Like oil, natural gas is a fossil energy that is also the result of the decomposition of organic materials on the ocean bed. One of the specific characteristics of the gas chain concerns transport, an essential link and one that, due to the high costs involved, has a major impact on the development of natural gas.
What is natural gas made of?
The main constituent element of natural gas is methane. Methane is a hydrocarbon comprising one carbon atom and four hydrogen atoms. In order to be used, natural gas may need to be sweetened (removal of most of the acids, carbon dioxide and hydrogen sulfide) and undergo stripping (removal of heavy gas fractions). Whatever the case, it needs to be dehydrated. The aim of all these operations is to eliminate the impurities present with the gas as it leaves the well.
Intrinsic properties of natural gas
These properties are primarily linked to its high energy efficiency and environmental advantages: its combustion emits no dust particles, little sulfur dioxide (SO2), little nitrogen dioxide (NO2) and less carbon dioxide (CO2) than other fossil energies. Moreover, the volume it occupies can be reduced by liquefying it. Primarily made up of methane, it is colorless and odorless, but it is “odorized” to make it detectable.
How is natural gas extracted ?
Oil’s twin energy, its extraction follows similar steps: surface observation for indications of its presence, underground evaluation, seismic evaluation and drilling. Moreover, natural gas is frequently found in the same places as oil and the reverse is also true. Due to transport-related constraints and the absence of a captive market, the most important question, prior to any decision to go ahead and develop a new gas field, relates to the availability of an outlet for the quantities that will be produced.

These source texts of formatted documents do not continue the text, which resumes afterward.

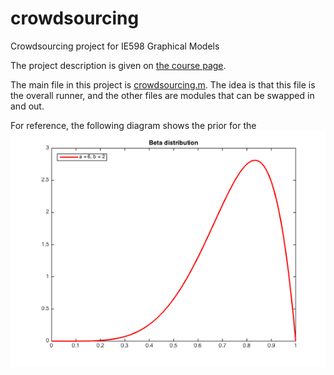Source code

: # crowdsourcing
Crowdsourcing project for IE598 Graphical Models 

The project description is given on [the course page](http://web.engr.illinois.edu/~swoh/courses/IE598/hw/project2015.pdf). 

The main file in this project is [crowdsourcing.m](crowdsourcing.m). The idea is that this file is the 
overall runner, and the other files are modules that can be swapped in and out.

For reference, the following diagram shows the prior for the 
![Beta Distribution Priors](beta_prior.png)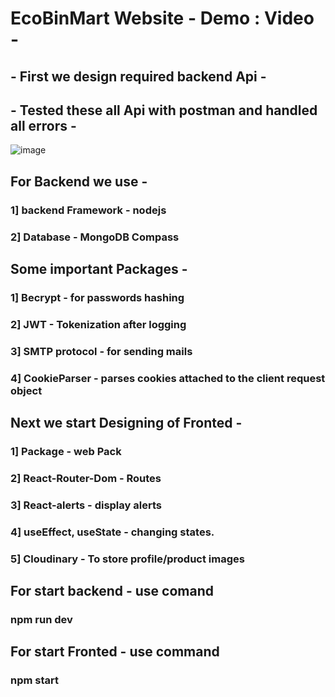 # EcoBinMart Website - Demo : Video - 

## - First we design required backend Api -
 
## - Tested these all Api with postman and handled all errors -


![image](https://github.com/itsAniketChavan/EcoBinMart/assets/115894292/046ce231-0ab9-41f3-b66c-d6cfcfc8bc7b)

## For Backend we use - 
### 1] backend Framework - nodejs
### 2] Database -  MongoDB Compass

## Some important Packages - 
### 1] Becrypt - for passwords hashing
### 2] JWT - Tokenization after logging
### 3] SMTP protocol - for sending mails
### 4] CookieParser -  parses cookies attached to the client request object

## Next we start Designing of Fronted - 
### 1] Package - web Pack
### 2] React-Router-Dom - Routes
### 3] React-alerts - display alerts
### 4] useEffect, useState - changing states.
### 5] Cloudinary - To store profile/product images

## For start backend - use comand
### npm run dev

## For start Fronted - use command
### npm start












 

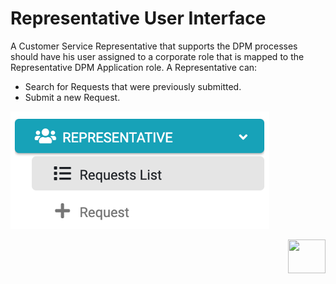 # Representative User Interface

A Customer Service Representative that supports the DPM processes should have his user assigned to a corporate role that is mapped to the Representative DPM Application role. 
A Representative can:

- Search for Requests that were previously submitted.
- Submit a new Request. 

![](images/Figure_32_Representative_menu.png)

[<img align="right" width="60" height="54" src="/articles/images/Next.png">](/articles/00_DPM_User_Guide/05a_search_a_request.md)
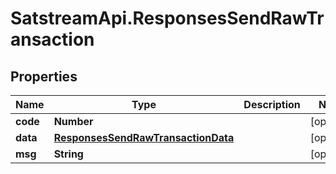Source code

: # SatstreamApi.ResponsesSendRawTransaction

## Properties
Name | Type | Description | Notes
------------ | ------------- | ------------- | -------------
**code** | **Number** |  | [optional] 
**data** | [**ResponsesSendRawTransactionData**](ResponsesSendRawTransactionData.md) |  | [optional] 
**msg** | **String** |  | [optional] 


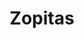 ---
template: Post
title: Zopitas
tags: Lunch, Italian
category: Local
phone: 901-457-7526
services: curbside, carry-out
---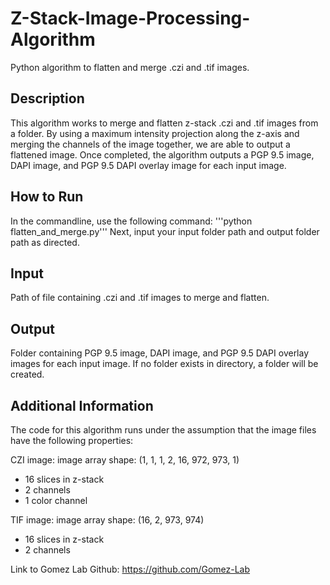 # Z-Stack-Image-Processing-Algorithm
Python algorithm to flatten and merge .czi and .tif images.

## Description
This algorithm works to merge and flatten z-stack .czi and .tif images from a folder. By using a maximum intensity projection along the z-axis and 
merging the channels of the image together, we are able to output a flattened image. Once completed, the algorithm outputs a 
PGP 9.5 image, DAPI image, and PGP 9.5 DAPI overlay image for each input image. 

## How to Run
In the commandline, use the following command:
'''python flatten_and_merge.py'''
Next, input your input folder path and output folder path as directed.

## Input
Path of file containing .czi and .tif images to merge and flatten. 

## Output
Folder containing PGP 9.5 image, DAPI image, and PGP 9.5 DAPI overlay images for each input image. If no folder 
exists in directory, a folder will be created.

## Additional Information
The code for this algorithm runs under the assumption that the image files have the following properties:

CZI image: 
image array shape: (1, 1, 1, 2, 16, 972, 973, 1)
- 16 slices in z-stack
- 2 channels
- 1 color channel

TIF image: 
image array shape: (16, 2, 973, 974)
- 16 slices in z-stack
- 2 channels

Link to Gomez Lab Github: https://github.com/Gomez-Lab
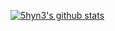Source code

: [![5hyn3's github stats](https://github-readme-stats.vercel.app/api?username=5hyn3)](https://github.com/anuraghazra/github-readme-stats)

Extraction, production and treatment, 3 key steps
Like oil, natural gas can be extracted from the land or sea. Before being delivered to the consumer, gas extracted from the reservoir rock is piped to treatment plants. It is then processed in a purification system to eliminate byproducts (nitrogen, carbon dioxide, helium, etc) - extracted with the gas but non-combustible, reducing the calorific value of the gas -, as well as corrosive compounds (sulfur), which damage the transport infrastructures. Other usable compounds, such as natural gas liquids (ethane, propane, butane, etc.) and condensates, are also extracted and exploited in the petrochemicals and refining industries.
More than 65% of the world’s proven natural gas reserves are concentrated in Russia and the Middle East (Iran, Qatar, etc.). Offshore reserves represent around 1/3 of global gas reserves.
How is natural gas transported?
Due to the low energy density of natural gas, there are a number of associated transport constraints that have an impact on the development of its commercial trade.
The substantial transport costs involved mean that distance is a major factor when it comes to the marketing of gas: 2/3 of global production is marketed in producing countries with only the remaining third traded internationally. The share of international trade in global production is increasing due to the fact that production zones are gradually getting further away from consumption centers.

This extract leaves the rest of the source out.